Speech signal cascade processing method, terminal, and computer-readable storage medium
Abstract
A method for improving speech signal intelligibility is performed at a device. A speech signal is obtained. A correspondence between the speech signal and a respective user group among different user groups having distinct voice characteristics is identified. Pre-encoding signal augmentation is performed on the speech signal with a respective pre-augmentation filtering coefficient that corresponds to the respective user group to obtain a group-specific pre-augmented speech signal. The device encodes the pre-augmented speech signal for subsequent transmission through the voice communication channel. An encoded version of the pre-augmented speech signal has reduced loss of signal quality as compared to an encoded version of the speech signal that is obtained without the pre-encoding signal augmentation.
Claims
exact text as granted — not AI-modifiedWhat is claimed is:
1. A speech signal cascade processing method performed at a first terminal having one or more processors and memory storing a plurality of computer programs to be executed by the one or more processors, comprising:
capturing a speech signal using a microphone of the first terminal;
performing feature recognition on the speech signal to determine a set of feature characteristics for the speech signal;
when the set of feature characteristics matches a first set of predefined features, performing pre-augmented filtering on the speech signal by using a first set of pre-augmented filter coefficients associated with a first user group, to obtain a pre-augmented speech signal;
when the set of feature characteristics matches a second set of predefined features, performing pre-augmented filtering on the speech signal by using a second set of pre-augmented filter coefficients that is different from the first set of pre-augmented filter coefficients and associated with a second user group that is different from the first user group, to obtain the pre-augmented speech signal, wherein the first set of pre-augmented filter coefficients boosts energy proportions of medium-high frequency of the speech signal more than the second set of pre-augmented filter coefficients does to the speech signal;
performing cascade encoding/decoding to the pre-augmented speech signal to generate an augmented speech signal;
processing the augmented speech signal using a first audio codec of the first terminal; and
transmitting the processed augmented speech signal to a second terminal via a voice communication channel, wherein the second terminal processes the processed augmented speech signal using a second audio codec that is different from the first audio codec and then plays the augmented speech signal to a user of the second terminal.
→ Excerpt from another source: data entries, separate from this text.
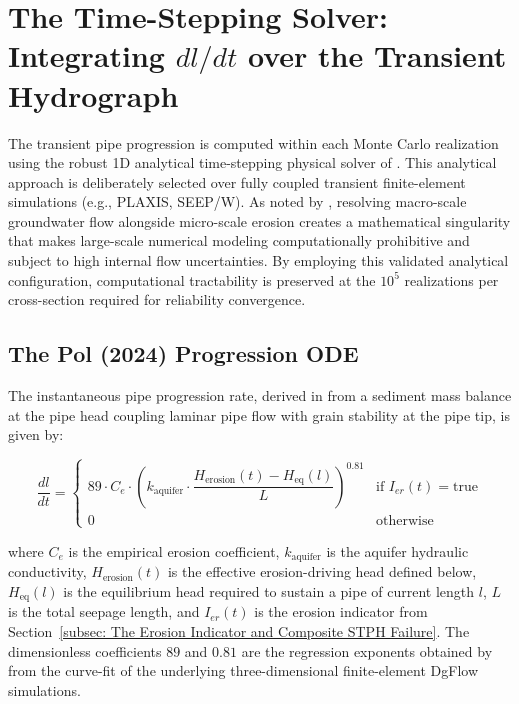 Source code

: \section{The Time-Stepping Solver: Integrating \texorpdfstring{$dl/dt$}{dl/dt} over the Transient Hydrograph}
\label{sec: The Time-Stepping Solver: Integrating dl/dt over the Transient Hydrograph}

The transient pipe progression is computed within each Monte Carlo realization using the robust 1D analytical time-stepping physical solver of \textcite{pol_compgeo_2024}. This analytical approach is deliberately selected over fully coupled transient finite-element simulations (e.g., PLAXIS, SEEP/W). As noted by \textcite{vanderLinde2025}, resolving macro-scale groundwater flow alongside micro-scale erosion creates a mathematical singularity that makes large-scale numerical modeling computationally prohibitive and subject to high internal flow uncertainties. By employing this validated analytical configuration, computational tractability is preserved at the $10^5$ realizations per cross-section required for reliability convergence.

\subsection{The Pol (2024) Progression ODE}
\label{subsec: The Pol Progression ODE}

The instantaneous pipe progression rate, derived in \textcite{pol_compgeo_2024} from a sediment mass balance at the pipe head coupling laminar pipe flow with grain stability at the pipe tip, is given by:

$$\frac{dl}{dt} = \begin{cases} 89 \cdot C_e \cdot \left(k_\mathrm{aquifer} \cdot \dfrac{H_\mathrm{erosion}(t) - H_\mathrm{eq}(l)}{L}\right)^{0.81} & \text{if } I_{er}(t) = \text{true}\\[6pt] 0 & \text{otherwise} \end{cases}$$

where $C_e$ is the empirical erosion coefficient, $k_\mathrm{aquifer}$ is the aquifer hydraulic conductivity, $H_\mathrm{erosion}(t)$ is the effective erosion-driving head defined below, $H_\mathrm{eq}(l)$ is the equilibrium head required to sustain a pipe of current length $l$, $L$ is the total seepage length, and $I_{er}(t)$ is the erosion indicator from Section~\ref{subsec: The Erosion Indicator and Composite STPH Failure}. The dimensionless coefficients $89$ and $0.81$ are the regression exponents obtained by \textcite{pol_compgeo_2024} from the curve-fit of the underlying three-dimensional finite-element DgFlow simulations.

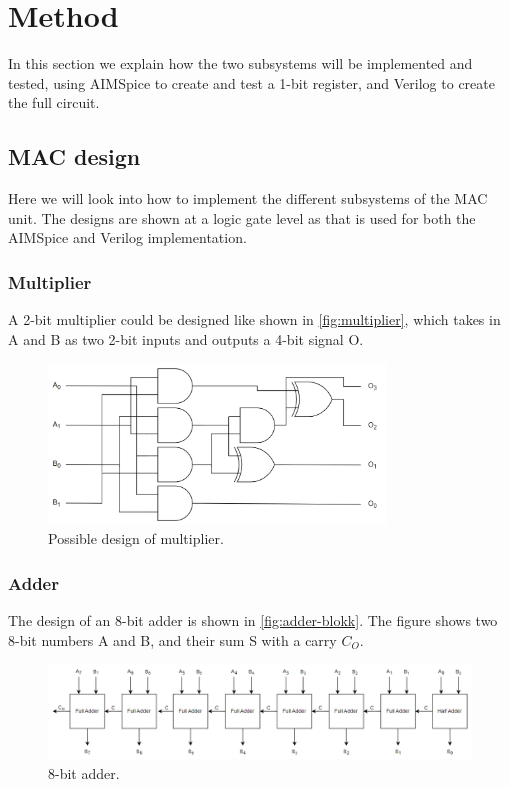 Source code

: \section{Method}
\label{sec:method}

In this section we explain how the two subsystems will be implemented and tested, using AIMSpice to create and test a 1-bit register, and Verilog to create the full circuit. 

\subsection{MAC design}
\label{subsec:circuitDesign}

Here we will look into how to implement the different subsystems of the MAC unit. The designs are shown at a logic gate level as that is used for both the AIMSpice and Verilog implementation. 

\subsubsection{Multiplier} 

A 2-bit multiplier could be designed like shown in \autoref{fig:multiplier}, which takes in A and B as two 2-bit inputs and outputs a 4-bit signal O. 

\begin{figure}[H]
    \centering
    \includegraphics[width=0.8\textwidth]{Figures/multiplier.png}
    \caption{Possible design of multiplier.}
    \label{fig:multiplier}
\end{figure}

\subsubsection{Adder}

The design of an 8-bit adder is shown in \autoref{fig:adder-blokk}. The figure shows two 8-bit numbers A and B, and their sum S with a carry $C_O$. 

\begin{figure}[H]
    \centering
    \includegraphics[width=\textwidth]{Figures/8bitadder.png}
    \caption{8-bit adder.}
    \label{fig:adder-blokk}
\end{figure}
2. The method according to claim 1 , wherein before the obtaining a speech signal, the method further comprises:
performing offline training according to a training sample in an audio training set to obtain the first set of pre-augmented filter coefficients and the second set of pre-augmented filter coefficients, comprising:
obtaining a sample speech signal from the audio training set, wherein the sample speech signal is a first feature sample speech signal or a second feature sample speech signal;
performing simulated cascade encoding/decoding on the sample speech signal, to obtain a degraded speech signal;
obtaining energy attenuation values between the degraded speech signal and the sample speech signal corresponding to different frequencies, and using the energy attenuation values as frequency energy compensation values;
averaging frequency energy compensation values corresponding to the first feature signal in the audio training set to obtain an average energy compensation value of the first feature signal at different frequencies, and averaging frequency energy compensation values corresponding to the second feature signal in the audio training set to obtain an average energy compensation value of the second feature signal at different frequencies; and
performing filter fitting according to the average energy compensation value of the first feature signal at different frequencies to obtain a first pre-augmented filter coefficient, and performing filter fitting according to the average energy compensation value of the second feature signal at different frequencies to obtain a second pre-augmented filter coefficient.
3. The method according to claim 1 , wherein the performing feature recognition on the speech signal comprises:
obtaining a pitch period of the speech signal; and
determining whether the pitch period of the speech signal is greater than a preset period value, wherein if the pitch period of the speech signal is greater than the preset period value, the speech signal is a first feature signal; otherwise, the speech signal is a second feature signal.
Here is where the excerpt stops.